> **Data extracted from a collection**
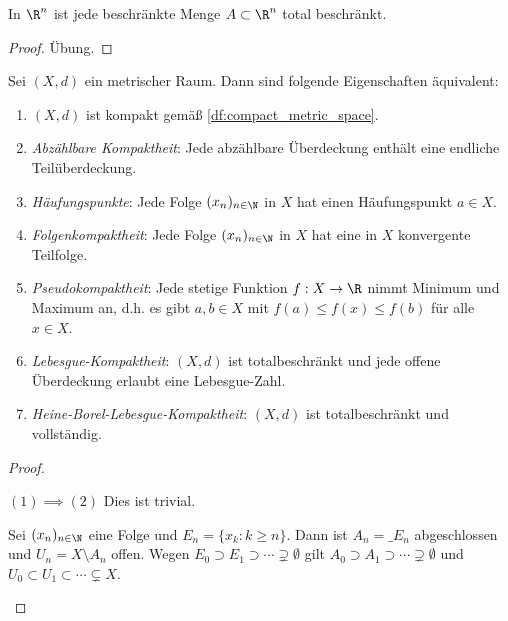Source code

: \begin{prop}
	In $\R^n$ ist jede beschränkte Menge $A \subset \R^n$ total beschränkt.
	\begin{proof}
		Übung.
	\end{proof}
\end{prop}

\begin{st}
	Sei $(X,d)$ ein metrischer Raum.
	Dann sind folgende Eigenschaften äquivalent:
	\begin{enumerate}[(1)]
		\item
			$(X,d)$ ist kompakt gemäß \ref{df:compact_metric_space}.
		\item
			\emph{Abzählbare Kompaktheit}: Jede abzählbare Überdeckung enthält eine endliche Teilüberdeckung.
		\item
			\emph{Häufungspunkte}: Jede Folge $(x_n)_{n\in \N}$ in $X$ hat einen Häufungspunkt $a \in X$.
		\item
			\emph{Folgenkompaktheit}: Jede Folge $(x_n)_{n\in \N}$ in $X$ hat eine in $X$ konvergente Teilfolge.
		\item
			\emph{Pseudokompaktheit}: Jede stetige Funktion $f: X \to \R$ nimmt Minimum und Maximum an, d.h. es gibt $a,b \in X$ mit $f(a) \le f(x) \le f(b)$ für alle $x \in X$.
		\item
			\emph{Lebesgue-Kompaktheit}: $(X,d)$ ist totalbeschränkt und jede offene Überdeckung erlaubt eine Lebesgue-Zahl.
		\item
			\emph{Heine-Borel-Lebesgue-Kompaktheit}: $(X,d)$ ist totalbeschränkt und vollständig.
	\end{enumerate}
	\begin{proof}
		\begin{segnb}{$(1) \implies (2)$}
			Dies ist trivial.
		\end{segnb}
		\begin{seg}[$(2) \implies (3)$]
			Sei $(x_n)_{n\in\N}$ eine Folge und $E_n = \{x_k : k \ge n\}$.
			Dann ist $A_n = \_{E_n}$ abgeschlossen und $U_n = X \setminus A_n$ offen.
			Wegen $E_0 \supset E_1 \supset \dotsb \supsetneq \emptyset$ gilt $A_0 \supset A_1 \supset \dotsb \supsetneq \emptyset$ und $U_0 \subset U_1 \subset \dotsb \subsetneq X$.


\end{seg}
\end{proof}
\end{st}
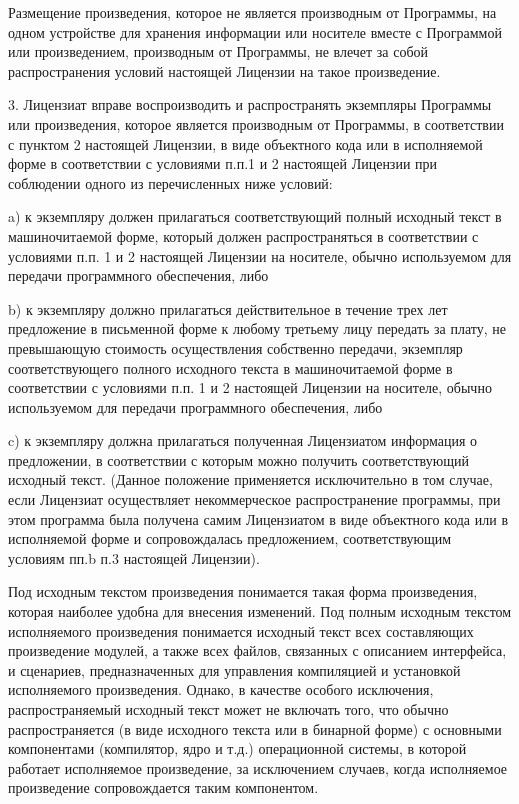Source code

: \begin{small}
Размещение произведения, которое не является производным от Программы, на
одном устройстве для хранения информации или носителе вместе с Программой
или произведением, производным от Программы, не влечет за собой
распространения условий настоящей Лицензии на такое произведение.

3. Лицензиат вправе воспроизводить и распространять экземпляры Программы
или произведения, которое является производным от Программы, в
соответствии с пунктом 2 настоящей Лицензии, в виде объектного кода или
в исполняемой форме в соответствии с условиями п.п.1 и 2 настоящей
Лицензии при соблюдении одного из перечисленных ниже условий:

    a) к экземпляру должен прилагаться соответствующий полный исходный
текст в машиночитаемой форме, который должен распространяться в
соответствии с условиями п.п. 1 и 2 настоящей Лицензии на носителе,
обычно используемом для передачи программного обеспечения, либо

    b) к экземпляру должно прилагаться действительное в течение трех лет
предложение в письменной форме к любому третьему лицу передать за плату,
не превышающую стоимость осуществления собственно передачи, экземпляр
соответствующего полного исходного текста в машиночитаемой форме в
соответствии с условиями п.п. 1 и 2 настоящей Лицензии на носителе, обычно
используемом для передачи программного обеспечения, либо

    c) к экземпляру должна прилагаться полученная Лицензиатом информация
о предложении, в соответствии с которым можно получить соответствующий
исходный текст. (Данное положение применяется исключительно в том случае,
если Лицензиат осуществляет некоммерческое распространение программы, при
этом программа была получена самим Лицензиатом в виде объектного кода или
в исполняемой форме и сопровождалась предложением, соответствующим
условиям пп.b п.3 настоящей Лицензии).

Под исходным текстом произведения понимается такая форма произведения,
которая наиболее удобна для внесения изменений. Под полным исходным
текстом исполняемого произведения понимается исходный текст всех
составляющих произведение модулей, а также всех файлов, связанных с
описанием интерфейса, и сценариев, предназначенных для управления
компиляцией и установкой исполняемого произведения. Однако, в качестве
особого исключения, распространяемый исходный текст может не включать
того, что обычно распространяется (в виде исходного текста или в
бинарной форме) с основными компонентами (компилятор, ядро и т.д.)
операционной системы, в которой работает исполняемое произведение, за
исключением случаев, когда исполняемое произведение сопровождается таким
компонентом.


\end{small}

---

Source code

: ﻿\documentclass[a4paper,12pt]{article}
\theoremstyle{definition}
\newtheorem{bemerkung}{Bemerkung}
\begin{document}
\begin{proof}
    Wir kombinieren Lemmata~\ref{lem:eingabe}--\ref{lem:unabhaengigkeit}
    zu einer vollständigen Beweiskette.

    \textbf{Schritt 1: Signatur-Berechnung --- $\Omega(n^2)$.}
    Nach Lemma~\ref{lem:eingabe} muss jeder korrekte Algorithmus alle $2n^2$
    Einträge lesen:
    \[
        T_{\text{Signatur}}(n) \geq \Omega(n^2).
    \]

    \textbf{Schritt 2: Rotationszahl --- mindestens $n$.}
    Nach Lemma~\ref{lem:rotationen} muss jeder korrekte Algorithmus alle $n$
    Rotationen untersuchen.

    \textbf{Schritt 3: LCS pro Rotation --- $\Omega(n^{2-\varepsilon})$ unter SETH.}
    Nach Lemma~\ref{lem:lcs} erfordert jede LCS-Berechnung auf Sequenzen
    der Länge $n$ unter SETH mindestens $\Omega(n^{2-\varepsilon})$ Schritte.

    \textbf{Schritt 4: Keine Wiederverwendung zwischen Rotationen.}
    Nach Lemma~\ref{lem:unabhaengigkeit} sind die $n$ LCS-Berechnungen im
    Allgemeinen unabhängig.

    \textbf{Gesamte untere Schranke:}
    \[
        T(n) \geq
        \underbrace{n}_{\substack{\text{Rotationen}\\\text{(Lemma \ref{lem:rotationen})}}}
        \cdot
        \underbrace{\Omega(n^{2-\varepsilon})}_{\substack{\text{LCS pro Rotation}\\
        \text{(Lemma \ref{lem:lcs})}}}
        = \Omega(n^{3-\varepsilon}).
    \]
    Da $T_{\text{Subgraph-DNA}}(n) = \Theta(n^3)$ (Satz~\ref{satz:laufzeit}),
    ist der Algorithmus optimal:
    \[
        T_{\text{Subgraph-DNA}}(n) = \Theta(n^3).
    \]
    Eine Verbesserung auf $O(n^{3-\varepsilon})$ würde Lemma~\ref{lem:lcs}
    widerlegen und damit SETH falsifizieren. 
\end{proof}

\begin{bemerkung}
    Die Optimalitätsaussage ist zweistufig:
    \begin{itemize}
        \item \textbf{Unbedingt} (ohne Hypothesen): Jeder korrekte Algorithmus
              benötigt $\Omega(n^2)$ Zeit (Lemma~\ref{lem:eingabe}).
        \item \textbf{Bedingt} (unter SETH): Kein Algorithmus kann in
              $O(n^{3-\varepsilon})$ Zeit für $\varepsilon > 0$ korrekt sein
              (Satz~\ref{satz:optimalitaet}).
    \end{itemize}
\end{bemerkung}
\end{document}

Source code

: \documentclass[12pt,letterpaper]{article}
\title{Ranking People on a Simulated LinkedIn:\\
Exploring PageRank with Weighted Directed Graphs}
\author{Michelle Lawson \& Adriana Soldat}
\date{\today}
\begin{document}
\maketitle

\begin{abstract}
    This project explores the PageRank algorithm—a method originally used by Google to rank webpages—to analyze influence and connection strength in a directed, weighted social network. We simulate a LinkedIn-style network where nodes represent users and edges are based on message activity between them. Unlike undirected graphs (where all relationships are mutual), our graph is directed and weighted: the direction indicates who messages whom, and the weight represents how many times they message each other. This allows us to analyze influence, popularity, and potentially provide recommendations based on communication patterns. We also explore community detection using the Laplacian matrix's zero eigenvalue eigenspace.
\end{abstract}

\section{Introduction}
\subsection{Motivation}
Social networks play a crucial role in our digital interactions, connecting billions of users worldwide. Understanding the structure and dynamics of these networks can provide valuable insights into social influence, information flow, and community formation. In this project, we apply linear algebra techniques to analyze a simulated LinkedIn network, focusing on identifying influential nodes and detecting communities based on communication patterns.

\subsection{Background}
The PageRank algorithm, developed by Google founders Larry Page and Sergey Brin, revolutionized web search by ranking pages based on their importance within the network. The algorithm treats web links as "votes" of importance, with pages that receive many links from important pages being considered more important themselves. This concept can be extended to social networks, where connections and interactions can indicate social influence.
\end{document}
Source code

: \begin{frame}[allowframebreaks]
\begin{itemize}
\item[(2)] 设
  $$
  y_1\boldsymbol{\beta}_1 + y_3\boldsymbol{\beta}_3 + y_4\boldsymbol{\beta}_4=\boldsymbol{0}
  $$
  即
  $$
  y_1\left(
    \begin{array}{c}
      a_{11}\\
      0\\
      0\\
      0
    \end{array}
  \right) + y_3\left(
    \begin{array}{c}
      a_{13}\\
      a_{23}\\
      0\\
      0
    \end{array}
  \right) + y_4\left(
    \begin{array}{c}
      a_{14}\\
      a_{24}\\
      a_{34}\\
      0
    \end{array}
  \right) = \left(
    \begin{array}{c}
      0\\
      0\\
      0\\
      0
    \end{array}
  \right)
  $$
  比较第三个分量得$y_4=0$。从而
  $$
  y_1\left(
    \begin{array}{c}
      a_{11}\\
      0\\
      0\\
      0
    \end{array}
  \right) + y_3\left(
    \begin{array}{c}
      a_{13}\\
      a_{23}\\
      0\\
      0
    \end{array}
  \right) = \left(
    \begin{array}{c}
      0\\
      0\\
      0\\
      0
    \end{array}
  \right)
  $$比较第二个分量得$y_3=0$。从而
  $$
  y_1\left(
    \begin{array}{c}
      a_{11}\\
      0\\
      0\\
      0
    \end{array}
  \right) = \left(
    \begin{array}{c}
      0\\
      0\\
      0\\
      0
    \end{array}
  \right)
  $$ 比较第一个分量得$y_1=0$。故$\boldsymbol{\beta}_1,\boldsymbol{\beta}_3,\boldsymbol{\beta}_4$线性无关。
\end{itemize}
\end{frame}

> **Exercise aim**
Using the records above, work out how many lines hold the string "article"; answer with that number alone.

> **Your response**
2